Extracted data entries:

....................

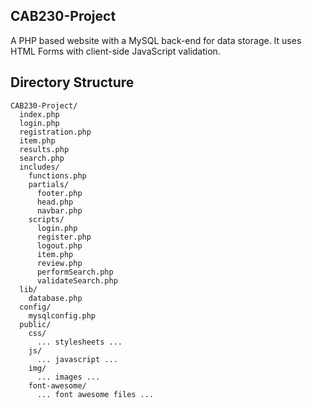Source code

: ## CAB230-Project
A PHP based website with a MySQL back-end for data storage. It uses HTML Forms with client-side JavaScript validation.

## Directory Structure
```
CAB230-Project/
  index.php
  login.php
  registration.php
  item.php
  results.php
  search.php
  includes/
    functions.php
    partials/
      footer.php
      head.php
      navbar.php
    scripts/
      login.php
      register.php
      logout.php
      item.php
      review.php
      performSearch.php
      validateSearch.php
  lib/
    database.php
  config/
    mysqlconfig.php
  public/
    css/
      ... stylesheets ...
    js/
      ... javascript ...
    img/
      ... images ...
    font-awesome/
      ... font awesome files ...
```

....................

— Task instructions —
If an entry holds a picture, skip the picture and print the rest of the data exactly.

— Solution —
Source code

: ## CAB230-Project
A PHP based website with a MySQL back-end for data storage. It uses HTML Forms with client-side JavaScript validation.

## Directory Structure
```
CAB230-Project/
  index.php
  login.php
  registration.php
  item.php
  results.php
  search.php
  includes/
    functions.php
    partials/
      footer.php
      head.php
      navbar.php
    scripts/
      login.php
      register.php
      logout.php
      item.php
      review.php
      performSearch.php
      validateSearch.php
  lib/
    database.php
  config/
    mysqlconfig.php
  public/
    css/
      ... stylesheets ...
    js/
      ... javascript ...
    img/
      ... images ...
    font-awesome/
      ... font awesome files ...
```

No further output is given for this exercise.